Back to portfolio
~10 min read · Updated May 2026
Case Study · Featured · Async + Medallion

XTD Research Labs: Async ingestion
and PySpark medallion pipeline

A three-stage data engineering pipeline I built for a UK grid decarbonization research scenario. Async aiohttp pulls 1,095 days of regional carbon intensity from a live government API into a Bronze data lake. PySpark explodes deeply nested JSON, pivots fuel types into typed columns, and aggregates to daily research metrics across Silver and Gold layers. A two-stage dedup-merge load lands the result in PostgreSQL with composite-key idempotency.

Featured case study Live UK Carbon Intensity API aiohttp async ingestion PySpark 4.1.1 medallion PostgreSQL 14+ Bronze · Silver · Gold
1,095
days ingested
8.7M
intermediate rows
945K
silver records
19.7K
gold daily rows
32
500s retried & recovered
0
rate-limit hits
01 The Problem

A research lab can't backfill three years of grid data.

XTD Research Labs is a fictional scientific institution studying the environmental footprint of UK electricity generation. Their analysts and policy researchers depend on regional carbon intensity data to build longitudinal climate models, with their current focus covering 2022 to 2024. The existing pipeline was an in-memory Python script designed for 30-minute interval pulls. It worked for one day at a time, and became the binding constraint on every research initiative that needed more than a few days of history.

The brief identified three specific engineering constraints.

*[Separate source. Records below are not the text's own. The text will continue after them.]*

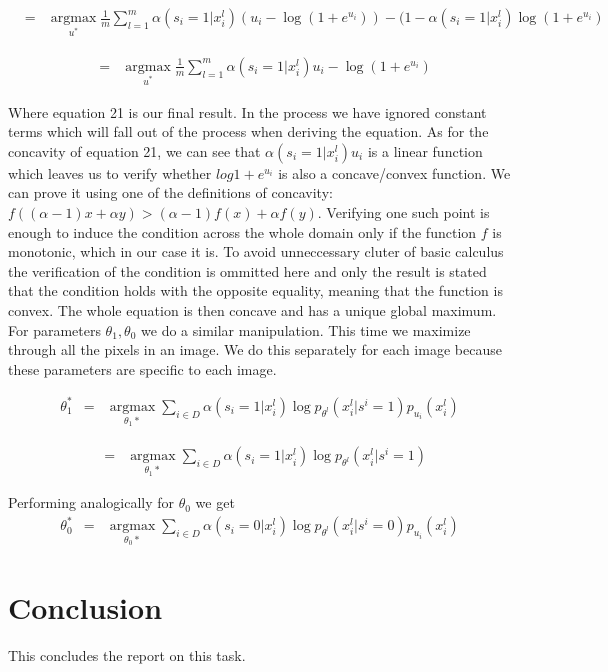 \documentclass[11pt]{article}
\DeclareMathOperator*{\argmax}{argmax}
\begin{document}
\begin{eqnarray}
 &=& \argmax\limits_{u^*} \frac{1}{m}\sum_{l=1}^m \alpha(s_i = 1 | x_i^l)(u_i - \log (1 + e^{u_i})) - (1 - \alpha(s_i = 1 | x_i^l) \log (1 + e^{u_i})
\end{eqnarray}

\begin{eqnarray}
 &=& \argmax\limits_{u^*} \frac{1}{m}\sum_{l=1}^m \alpha(s_i = 1 | x_i^l)u_i - \log (1 + e^{u_i})
\end{eqnarray}

Where equation 21 is our final result. In the process we have ignored constant terms which will fall out of the process when deriving the equation. As for the concavity of equation 21, we can see that 
$\alpha(s_i = 1 | x_i^l)u_i$ is a linear function which leaves us to verify whether $log{1 + e^{u_i}}$
is also a concave/convex function.  We can prove it using one of the definitions of concavity: $f((\alpha - 1)x + \alpha y) >  (\alpha - 1)f(x) + \alpha f(y) $. Verifying one such point is enough to induce the condition across the whole domain only if the function $f$ is monotonic, which in our case it is. To avoid unneccessary cluter of basic calculus the verification of the condition is ommitted here and only the result is stated that the condition holds with the opposite equality, meaning that the function is convex. The whole equation is then concave and has a unique global maximum. \\


For parameters $\theta_1,\theta_0$ we do a similar manipulation. This time we maximize through all the pixels in an image. We do this separately for each image because these parameters are specific to each image.

\begin{eqnarray}
\theta_1^* &=& \argmax\limits_{\theta_1*} \sum_{ i \in D} \alpha(s_i = 1 | x_i^l) \log p_{\theta^l}(x_i^l|s^i = 1) p_{u_i}(x_i^l) 
\end{eqnarray}

\begin{eqnarray}
&=& \argmax\limits_{\theta_1*} \sum_{ i \in D} \alpha(s_i = 1 | x_i^l) \log p_{\theta^l}(x_i^l|s^i = 1)
\end{eqnarray}

Performing analogically for $\theta_0$ we get
\begin{eqnarray}
\theta_0^* &=& \argmax\limits_{\theta_0*} \sum_{ i \in D} \alpha(s_i = 0 | x_i^l) \log p_{\theta^l}(x_i^l|s^i = 0) p_{u_i}(x_i^l) 
\end{eqnarray}

\section{Conclusion}
This concludes the report on this task.
\end{document}

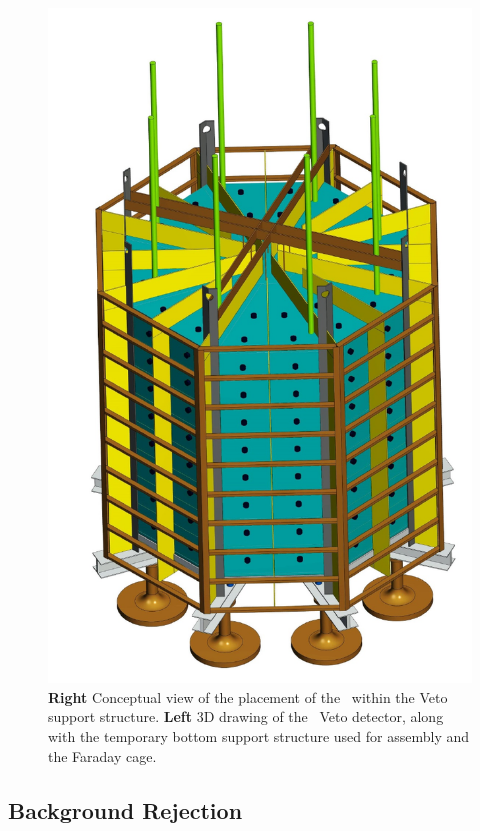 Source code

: \begin{figure}[!t]
\includegraphics[height=0.75\textheight]{./Figures/Veto-Faraday.pdf}
\caption[3D drawings of the \DSks\ Veto detector.]{{\bf Right} Conceptual view of the placement of the \TPC\ within the Veto support structure. {\bf Left} 3D drawing of the \DSks\ Veto detector, along with the temporary bottom support structure used for assembly and the Faraday cage.}
\label{fig:VetoAssembly}
\end{figure}

\subsection{Background Rejection}

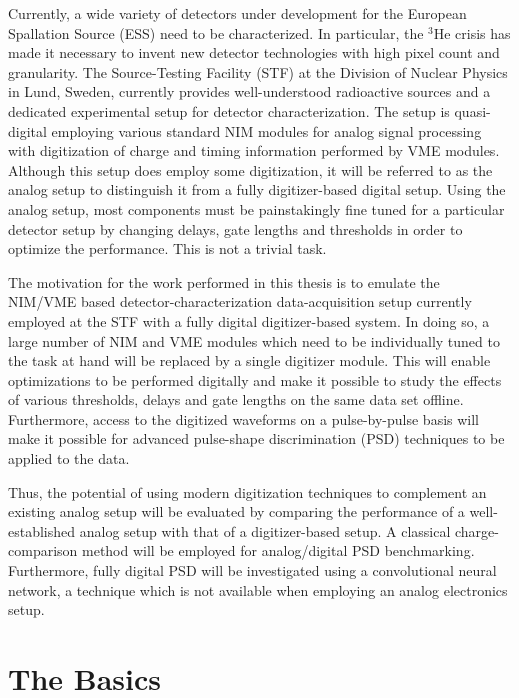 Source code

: \documentclass[main.tex]{subfiles}
\begin{document}
Currently, a wide variety of detectors under development for the European Spallation Source (ESS) need to be characterized. In particular, the $^\textrm{3}$He crisis has made it necessary to invent new detector technologies with high pixel count and granularity. The Source-Testing Facility (STF) at the Division of Nuclear Physics in Lund, Sweden, currently provides well-understood radioactive sources and a dedicated experimental setup for detector characterization. 
The setup is quasi-digital employing various standard NIM modules for analog signal processing with digitization of charge and timing information performed by VME modules. Although this setup does employ some digitization, it will be referred to as the analog setup to distinguish it from a fully digitizer-based digital setup. Using the analog setup, most components must be painstakingly fine tuned for a particular detector setup by changing delays, gate lengths and thresholds in order to optimize the performance. This is not a trivial task. 

The motivation for the work performed in this thesis is to emulate the NIM/VME based detector-characterization data-acquisition setup currently employed at the STF with a fully digital digitizer-based  system. In doing so, a large number of NIM and VME modules which need to be individually tuned to the task at hand will be replaced by a single digitizer module. 
This will enable optimizations to be performed digitally and make it possible to study the effects of various thresholds, delays and gate lengths on the same data set offline. Furthermore, access to the digitized waveforms on a pulse-by-pulse basis will make it possible for advanced pulse-shape discrimination (PSD) techniques to be applied to the data.

Thus, the potential of using modern digitization techniques to complement an existing analog setup will be evaluated by comparing the performance of a well-established analog setup with that of a digitizer-based setup. A classical charge-comparison method will be employed for analog/digital PSD benchmarking. Furthermore, fully digital PSD will be investigated using a convolutional neural network, a technique which is not available when employing an analog electronics setup.

\section{The Basics}
\end{document}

Scale incompatibility: the in-memory pipeline could not process 1,000+ days of concurrent regional data, and multi-year backfills timed out. Network latency: synchronous API requests against the Carbon Intensity API triggered rate-limiting when fetching multi-year datasets. No schema preservation: without a layered architecture, raw responses were discarded after transformation, so re-running analysis with new research parameters meant re-fetching from the source API every time.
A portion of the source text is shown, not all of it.